Thank you very much for your idea. :)

I have no objection to your idea, but seeing from your patch, this only
works for aio subsystem because you changed the way to allocate the aio
ring pages, with a file mapping.

So far as I know, not only aio, but also other subsystems, such CMA, will
also have problem like this. The page cannot be migrated because it is
pinned in memory. So I think we should work out a common way to solve how
to migrate pinned pages.

I'm working in the way Mel has said, migrate_unpin() and migrate_pin()
callbacks. But as you saw, I met some problems, like I don't where to put
these two callbacks. And discussed with you guys, I want to try this:

1. Add a new member to struct page, used to remember the pin holders of
this page, including the pin and unpin callbacks and the necessary data.
This is more like a callback chain.
(I'm worry about this step, I'm not sure if it is good enough. After
all,
we need a good place to put the callbacks.)

And then, like Mel said,

2. Implement the callbacks in the subsystems, and register them to the
new member in struct page.

3. Call these callbacks before and after migration.

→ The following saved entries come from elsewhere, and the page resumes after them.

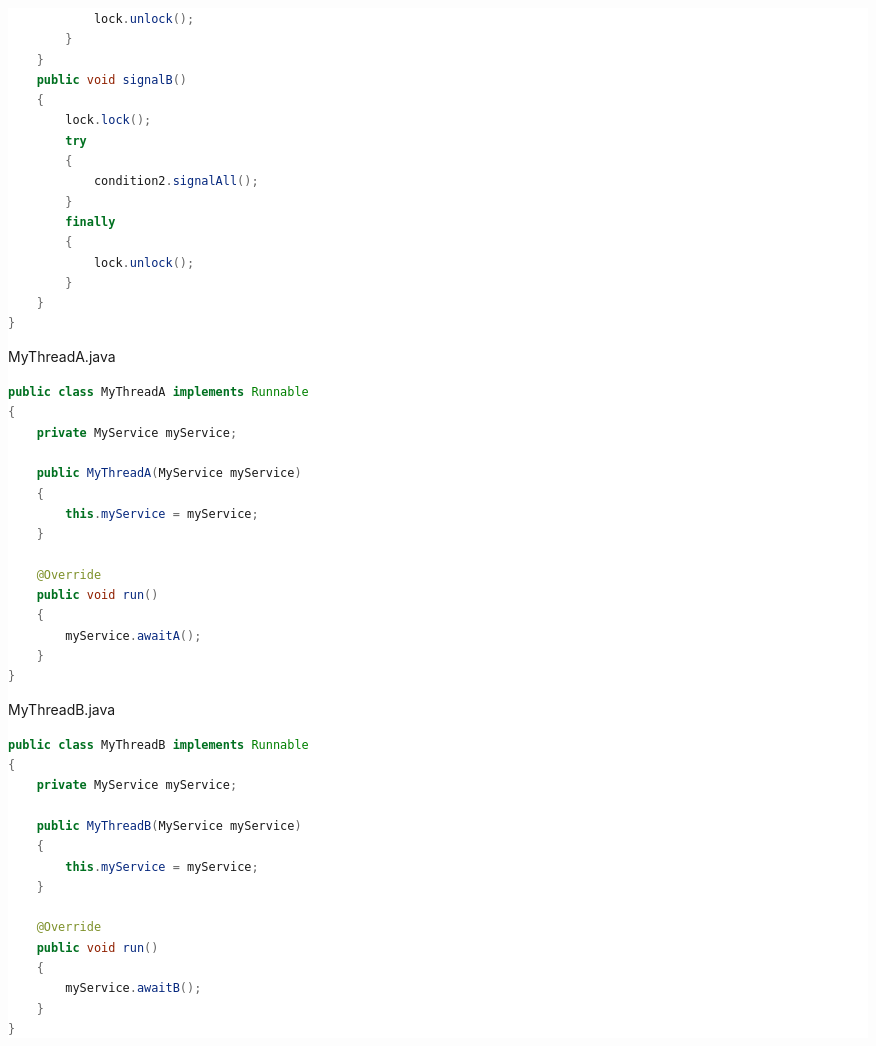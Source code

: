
 ```java
			lock.unlock();
		}
	}
	public void signalB()
	{
		lock.lock();
		try
		{
			condition2.signalAll();
		}
		finally
		{
			lock.unlock();
		}
	}
}
```

MyThreadA.java
```java
public class MyThreadA implements Runnable
{
	private MyService myService;

	public MyThreadA(MyService myService)
	{
		this.myService = myService;
	}

	@Override
	public void run()
	{
		myService.awaitA();
	}
}
```

MyThreadB.java
```java
public class MyThreadB implements Runnable
{
	private MyService myService;

	public MyThreadB(MyService myService)
	{
		this.myService = myService;
	}

	@Override
	public void run()
	{
		myService.awaitB();
	}
}
```
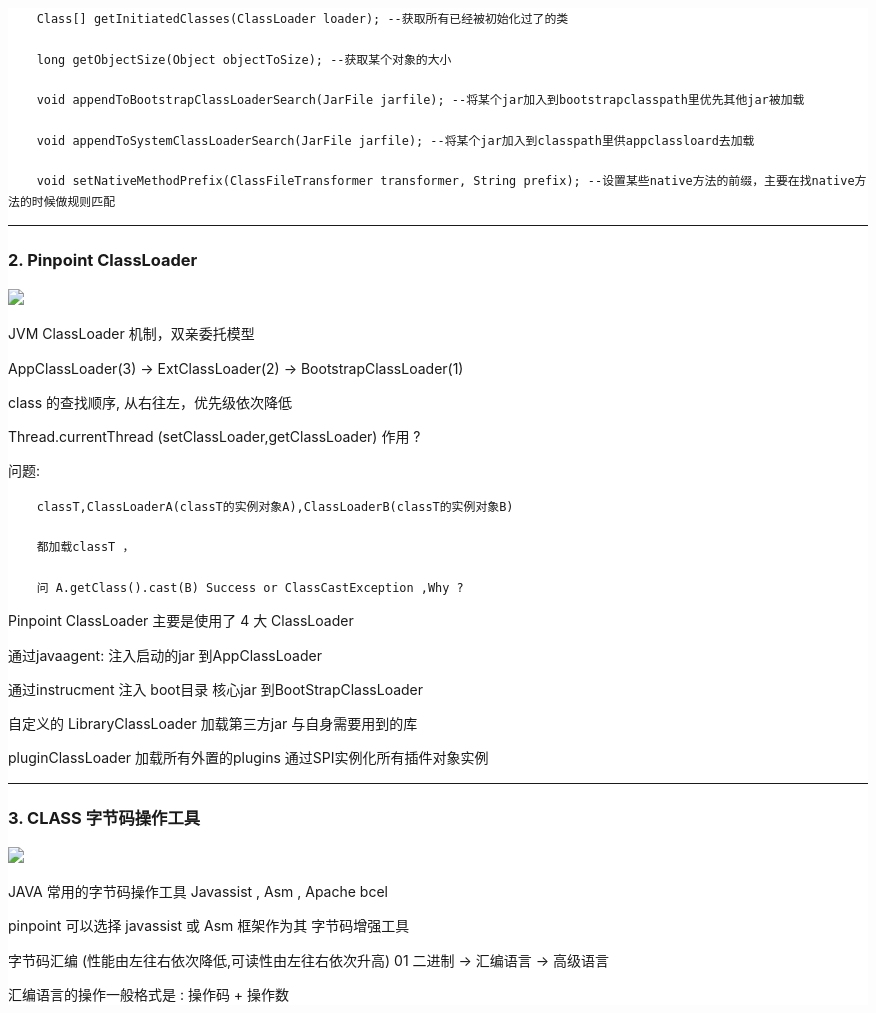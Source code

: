         Class[] getInitiatedClasses(ClassLoader loader); --获取所有已经被初始化过了的类
    
        long getObjectSize(Object objectToSize); --获取某个对象的大小
    
        void appendToBootstrapClassLoaderSearch(JarFile jarfile); --将某个jar加入到bootstrapclasspath里优先其他jar被加载
    
        void appendToSystemClassLoaderSearch(JarFile jarfile); --将某个jar加入到classpath里供appclassloard去加载
    
        void setNativeMethodPrefix(ClassFileTransformer transformer, String prefix); --设置某些native方法的前缀，主要在找native方法的时候做规则匹配

--------

###  **2. Pinpoint ClassLoader**

![](/images/classloader.png)

 JVM ClassLoader 机制，双亲委托模型

 AppClassLoader(3) -> ExtClassLoader(2) -> BootstrapClassLoader(1)

 class 的查找顺序, 从右往左，优先级依次降低

 Thread.currentThread (setClassLoader,getClassLoader) 作用 ?

 问题:
        
        classT,ClassLoaderA(classT的实例对象A),ClassLoaderB(classT的实例对象B) 
        
        都加载classT ，
        
        问 A.getClass().cast(B) Success or ClassCastException ,Why ?


Pinpoint ClassLoader 主要是使用了 4 大 ClassLoader


通过javaagent: 注入启动的jar 到AppClassLoader

通过instrucment 注入 boot目录 核心jar 到BootStrapClassLoader

自定义的 LibraryClassLoader 加载第三方jar 与自身需要用到的库

pluginClassLoader 加载所有外置的plugins 通过SPI实例化所有插件对象实例

--------

###  **3. CLASS 字节码操作工具**

![](/images/bytecodeclass.png)

 JAVA 常用的字节码操作工具
  Javassist , Asm , Apache bcel

pinpoint 可以选择 javassist 或 Asm 框架作为其 字节码增强工具 

字节码汇编
(性能由左往右依次降低,可读性由左往右依次升高)
01 二进制 -> 汇编语言 -> 高级语言

汇编语言的操作一般格式是 : 操作码 + 操作数
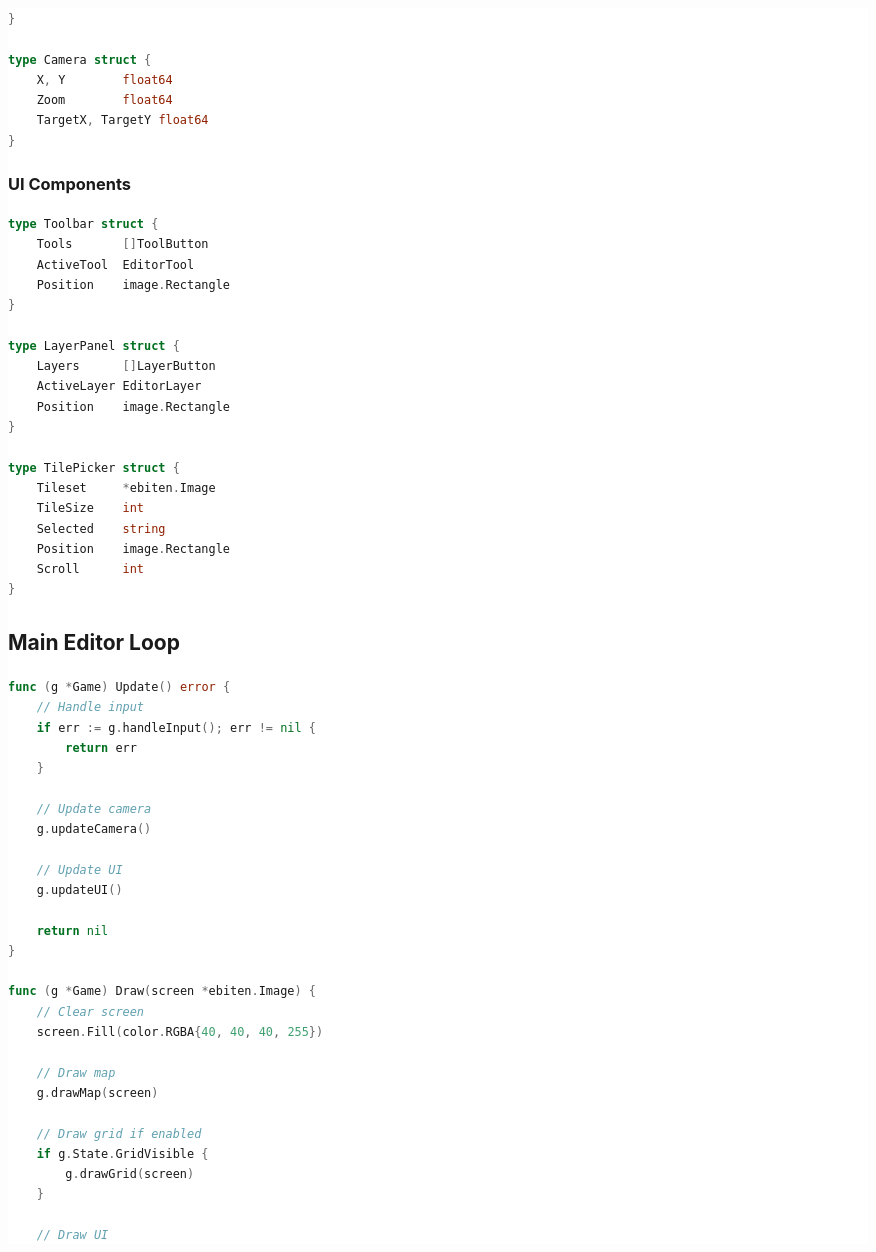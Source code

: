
 ```go
}

type Camera struct {
    X, Y        float64
    Zoom        float64
    TargetX, TargetY float64
}
```

### UI Components

```go
type Toolbar struct {
    Tools       []ToolButton
    ActiveTool  EditorTool
    Position    image.Rectangle
}

type LayerPanel struct {
    Layers      []LayerButton
    ActiveLayer EditorLayer
    Position    image.Rectangle
}

type TilePicker struct {
    Tileset     *ebiten.Image
    TileSize    int
    Selected    string
    Position    image.Rectangle
    Scroll      int
}
```

## Main Editor Loop

```go
func (g *Game) Update() error {
    // Handle input
    if err := g.handleInput(); err != nil {
        return err
    }

    // Update camera
    g.updateCamera()

    // Update UI
    g.updateUI()

    return nil
}

func (g *Game) Draw(screen *ebiten.Image) {
    // Clear screen
    screen.Fill(color.RGBA{40, 40, 40, 255})

    // Draw map
    g.drawMap(screen)

    // Draw grid if enabled
    if g.State.GridVisible {
        g.drawGrid(screen)
    }

    // Draw UI
```
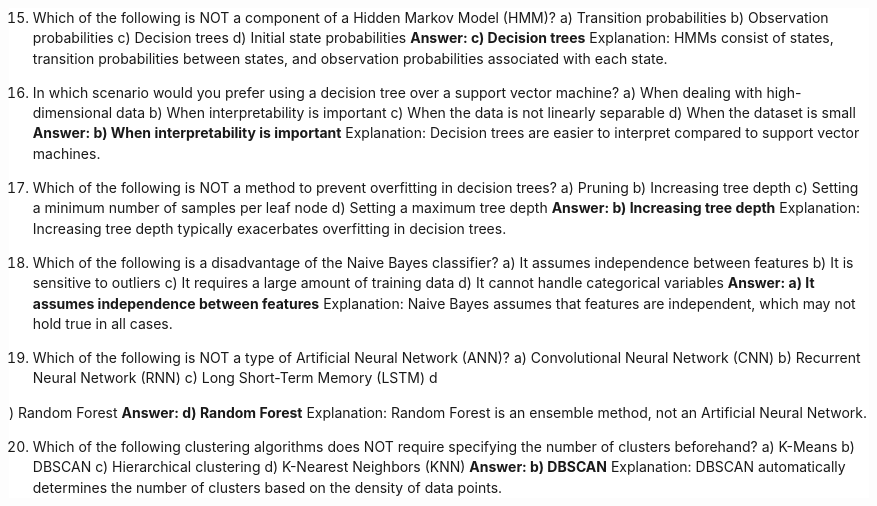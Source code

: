 15. Which of the following is NOT a component of a Hidden Markov Model (HMM)?
    a) Transition probabilities
    b) Observation probabilities
    c) Decision trees
    d) Initial state probabilities
    **Answer: c) Decision trees**
    Explanation: HMMs consist of states, transition probabilities between states, and observation probabilities associated with each state.

16. In which scenario would you prefer using a decision tree over a support vector machine?
    a) When dealing with high-dimensional data
    b) When interpretability is important
    c) When the data is not linearly separable
    d) When the dataset is small
    **Answer: b) When interpretability is important**
    Explanation: Decision trees are easier to interpret compared to support vector machines.

17. Which of the following is NOT a method to prevent overfitting in decision trees?
    a) Pruning
    b) Increasing tree depth
    c) Setting a minimum number of samples per leaf node
    d) Setting a maximum tree depth
    **Answer: b) Increasing tree depth**
    Explanation: Increasing tree depth typically exacerbates overfitting in decision trees.

18. Which of the following is a disadvantage of the Naive Bayes classifier?
    a) It assumes independence between features
    b) It is sensitive to outliers
    c) It requires a large amount of training data
    d) It cannot handle categorical variables
    **Answer: a) It assumes independence between features**
    Explanation: Naive Bayes assumes that features are independent, which may not hold true in all cases.

19. Which of the following is NOT a type of Artificial Neural Network (ANN)?
    a) Convolutional Neural Network (CNN)
    b) Recurrent Neural Network (RNN)
    c) Long Short-Term Memory (LSTM)
    d

) Random Forest
    **Answer: d) Random Forest**
    Explanation: Random Forest is an ensemble method, not an Artificial Neural Network.

20. Which of the following clustering algorithms does NOT require specifying the number of clusters beforehand?
    a) K-Means
    b) DBSCAN
    c) Hierarchical clustering
    d) K-Nearest Neighbors (KNN)
    **Answer: b) DBSCAN**
    Explanation: DBSCAN automatically determines the number of clusters based on the density of data points.
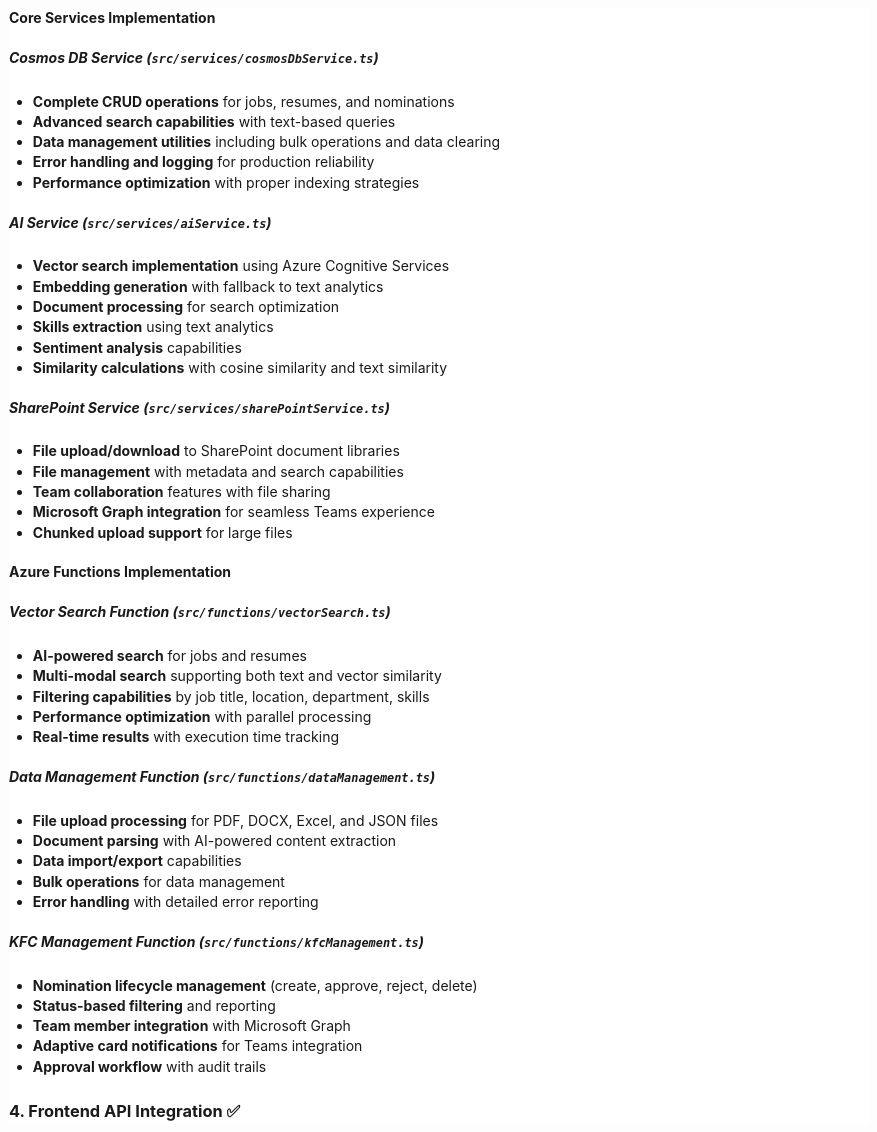 #### Core Services Implementation

##### Cosmos DB Service (`src/services/cosmosDbService.ts`)
- **Complete CRUD operations** for jobs, resumes, and nominations
- **Advanced search capabilities** with text-based queries
- **Data management utilities** including bulk operations and data clearing
- **Error handling and logging** for production reliability
- **Performance optimization** with proper indexing strategies

##### AI Service (`src/services/aiService.ts`)
- **Vector search implementation** using Azure Cognitive Services
- **Embedding generation** with fallback to text analytics
- **Document processing** for search optimization
- **Skills extraction** using text analytics
- **Sentiment analysis** capabilities
- **Similarity calculations** with cosine similarity and text similarity

##### SharePoint Service (`src/services/sharePointService.ts`)
- **File upload/download** to SharePoint document libraries
- **File management** with metadata and search capabilities
- **Team collaboration** features with file sharing
- **Microsoft Graph integration** for seamless Teams experience
- **Chunked upload support** for large files

#### Azure Functions Implementation

##### Vector Search Function (`src/functions/vectorSearch.ts`)
- **AI-powered search** for jobs and resumes
- **Multi-modal search** supporting both text and vector similarity
- **Filtering capabilities** by job title, location, department, skills
- **Performance optimization** with parallel processing
- **Real-time results** with execution time tracking

##### Data Management Function (`src/functions/dataManagement.ts`)
- **File upload processing** for PDF, DOCX, Excel, and JSON files
- **Document parsing** with AI-powered content extraction
- **Data import/export** capabilities
- **Bulk operations** for data management
- **Error handling** with detailed error reporting

##### KFC Management Function (`src/functions/kfcManagement.ts`)
- **Nomination lifecycle management** (create, approve, reject, delete)
- **Status-based filtering** and reporting
- **Team member integration** with Microsoft Graph
- **Adaptive card notifications** for Teams integration
- **Approval workflow** with audit trails

### 4. Frontend API Integration ✅
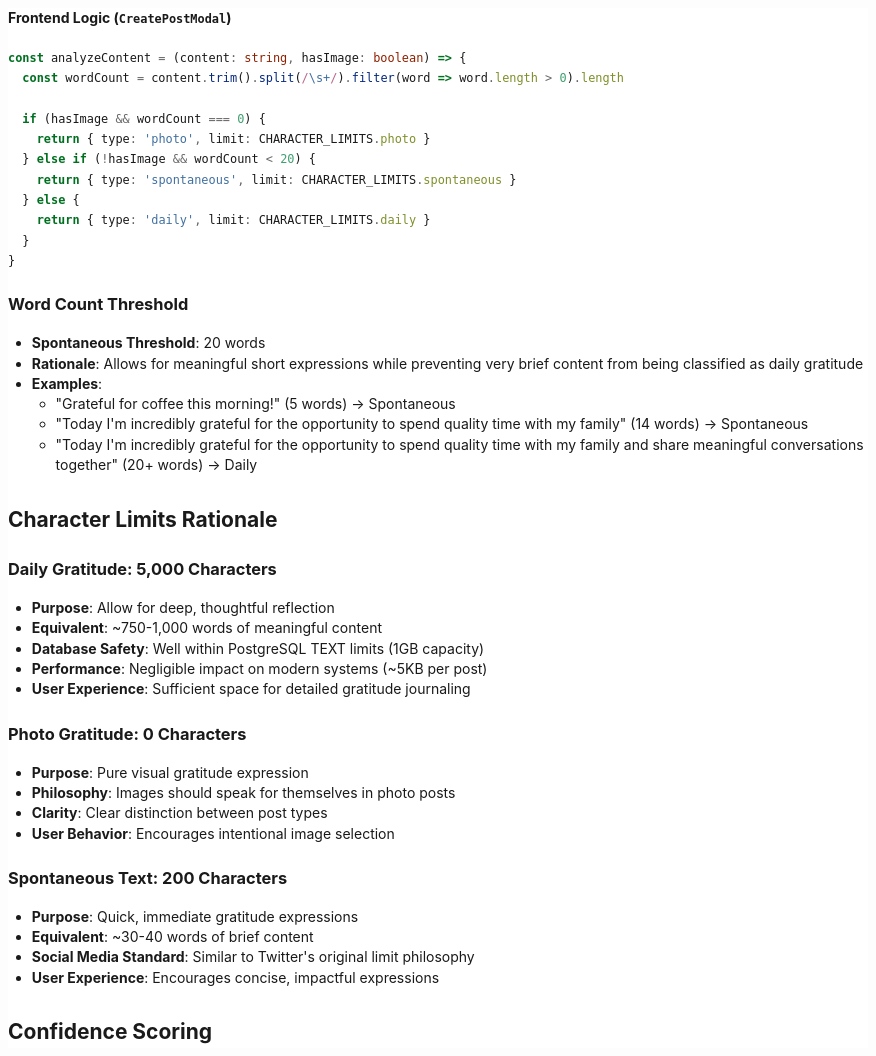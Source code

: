#### Frontend Logic (`CreatePostModal`)
```typescript
const analyzeContent = (content: string, hasImage: boolean) => {
  const wordCount = content.trim().split(/\s+/).filter(word => word.length > 0).length
  
  if (hasImage && wordCount === 0) {
    return { type: 'photo', limit: CHARACTER_LIMITS.photo }
  } else if (!hasImage && wordCount < 20) {
    return { type: 'spontaneous', limit: CHARACTER_LIMITS.spontaneous }
  } else {
    return { type: 'daily', limit: CHARACTER_LIMITS.daily }
  }
}
```

### Word Count Threshold

- **Spontaneous Threshold**: 20 words
- **Rationale**: Allows for meaningful short expressions while preventing very brief content from being classified as daily gratitude
- **Examples**:
  - "Grateful for coffee this morning!" (5 words) → Spontaneous
  - "Today I'm incredibly grateful for the opportunity to spend quality time with my family" (14 words) → Spontaneous  
  - "Today I'm incredibly grateful for the opportunity to spend quality time with my family and share meaningful conversations together" (20+ words) → Daily

## Character Limits Rationale

### Daily Gratitude: 5,000 Characters
- **Purpose**: Allow for deep, thoughtful reflection
- **Equivalent**: ~750-1,000 words of meaningful content
- **Database Safety**: Well within PostgreSQL TEXT limits (1GB capacity)
- **Performance**: Negligible impact on modern systems (~5KB per post)
- **User Experience**: Sufficient space for detailed gratitude journaling

### Photo Gratitude: 0 Characters
- **Purpose**: Pure visual gratitude expression
- **Philosophy**: Images should speak for themselves in photo posts
- **Clarity**: Clear distinction between post types
- **User Behavior**: Encourages intentional image selection

### Spontaneous Text: 200 Characters
- **Purpose**: Quick, immediate gratitude expressions
- **Equivalent**: ~30-40 words of brief content
- **Social Media Standard**: Similar to Twitter's original limit philosophy
- **User Experience**: Encourages concise, impactful expressions

## Confidence Scoring
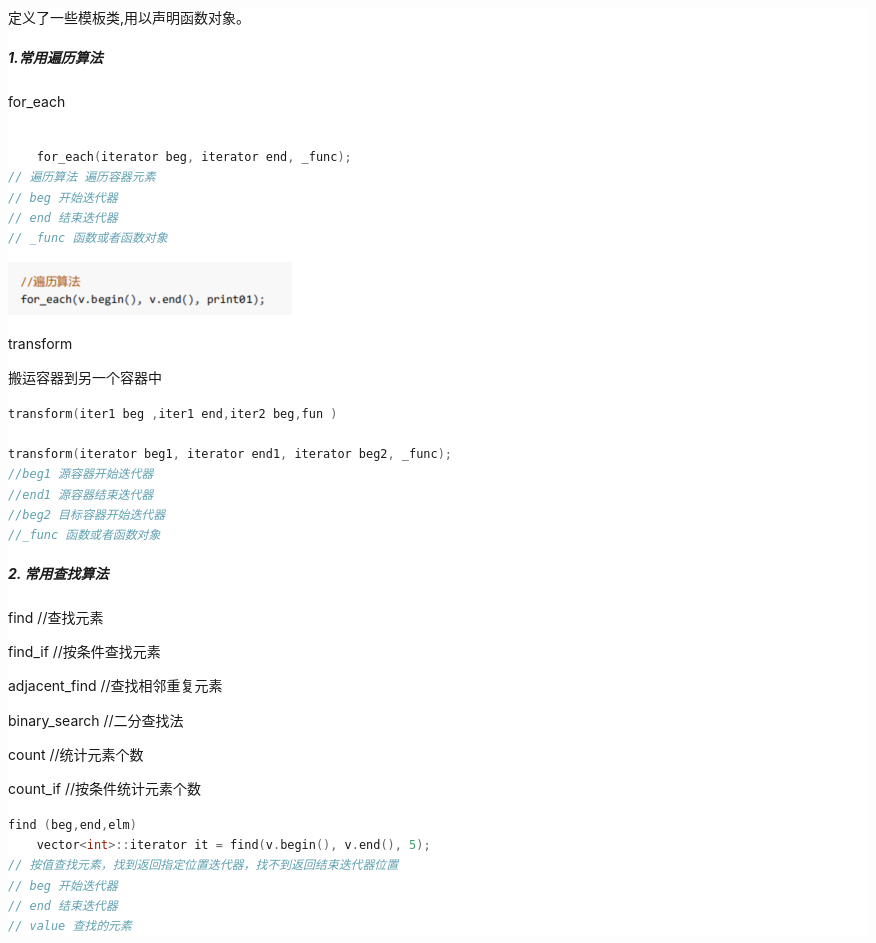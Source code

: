 <functional> 定义了一些模板类,用以声明函数对象。

##### 1.常用遍历算法

for_each

```c++

    for_each(iterator beg, iterator end, _func);
// 遍历算法 遍历容器元素
// beg 开始迭代器
// end 结束迭代器
// _func 函数或者函数对象

```

![image-20250716150636242](assets/image-20250716150636242.png)



transform 

搬运容器到另一个容器中

```c++
transform(iter1 beg ,iter1 end,iter2 beg,fun )
    
transform(iterator beg1, iterator end1, iterator beg2, _func);
//beg1 源容器开始迭代器
//end1 源容器结束迭代器
//beg2 目标容器开始迭代器
//_func 函数或者函数对象

```





##### 2. 常用查找算法

find //查找元素

find_if //按条件查找元素

adjacent_find //查找相邻重复元素

binary_search //二分查找法

count //统计元素个数

count_if //按条件统计元素个数



```c++
find (beg,end,elm)
    vector<int>::iterator it = find(v.begin(), v.end(), 5);
// 按值查找元素，找到返回指定位置迭代器，找不到返回结束迭代器位置
// beg 开始迭代器
// end 结束迭代器
// value 查找的元素    
```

I think I'll send a RFC patch next week when I finished the outline. I'm
just thinking of finding a common way to solve this problem that all the
other subsystems will benefit.

Thanks. :)


On 05/17/2013 08:23 AM, Benjamin LaHaise wrote:
> On Thu, May 16, 2013 at 01:54:18PM +0800, Tang Chen wrote:
> ...
>> OK, I'll try to figure out a proper place to put the callbacks.
>> But I think we need to add something new to struct page. I'm just
>> not sure if it is OK. Maybe we can discuss more about it when I send
>> a RFC patch.
> ...
>
> I ended up working on this a bit today, and managed to cobble together
> something that somewhat works -- please see the patch below. It still is
> not completely tested, and it has a rather nasty bug owing to the fact
> that the file descriptors returned by anon_inode_getfile() all share the
> same inode (read: more than one instance of aio does not work), but it
> shows the basic idea. Also, bad things probably happen if someone does
> an mremap() on the aio ring buffer. I'll polish this off sometime next
> week after the long weekend if noone beats me to it.
>
> -ben

2013-05-17 14:37:22

by Benjamin LaHaise

[permalink] [raw]
Subject: Re: [WiP]: aio support for migrating pages (Re: [PATCH V2 1/2] mm: hotplug: implement non-movable version of get_user_pages() called get_user_pages_non_movable())

On Fri, May 17, 2013 at 11:28:52AM +0800, Tang Chen wrote:
> Hi Benjamin,
>
> Thank you very much for your idea. :)
>
> I have no objection to your idea, but seeing from your patch, this only
> works for aio subsystem because you changed the way to allocate the aio
> ring pages, with a file mapping.

That is correct. There is no way you're going to be able to solve this
problem without dealing with the issue on a subsystem by subsystem basis.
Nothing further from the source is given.